Ballot initiative groups pushing for policy changes like full Medicaid expansion and increased access to legalized medical marijuana are patiently waiting to qualify for the November ballot.
The deadline for county clerks to submit verified signature totals to the lieutenant governor’s office is May 15. In the meantime, here’s a look at funds raised by the groups hoping to get on the ballot, including special interest money:
Surprisingly, the Utah Patients Coalition, which wants broader legalized medical marijuana, has raised the least amount of money — about $650,000 since last year. Of the four proposed ballot initiatives, the Utah Patients Coalition turned in the highest number of signatures before the April 16 deadline — more than 200,000.
But fundraising is only one marker of a successful ballot initiative, said Brigham Young University political science professor David Magleby.
“Money can help you hire professional communications people and signature collectors,” he said. “But you also look for intensity and volunteer commitment. It may well be that this issue, which has been around for a couple of legislative sessions, may have developed a kind of grassroots dynamic.”
The Utah Patients Coalition still received more than $100,000 from the Washington, D.C.-based Marijuana Policy Project and $50,000 from Dr. Bronner’s Magic Soaps, an organic soap company with a line of hemp-based products. In 2016, Dr. Bronner's said it would contribute to campaigns to legalize marijuana.

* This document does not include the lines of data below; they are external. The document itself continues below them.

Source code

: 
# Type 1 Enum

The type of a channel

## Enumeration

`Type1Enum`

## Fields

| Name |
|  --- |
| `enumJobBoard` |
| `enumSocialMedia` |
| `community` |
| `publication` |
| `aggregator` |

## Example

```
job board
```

Another healthcare-related ballot initiative is trying to get full Medicaid expansion approved by voters. Utah Decides Healthcare has so far raised more than $2 million — more than any other ballot group.
Financial disclosure forms show more than $1.67 million of that money came from The Fairness Project, a Washington D.C.-based nonprofit pushing for Medicaid expansion and raising the minimum wage in other states. The Utah Health Policy Project contributed $14,819 in in-kind donations.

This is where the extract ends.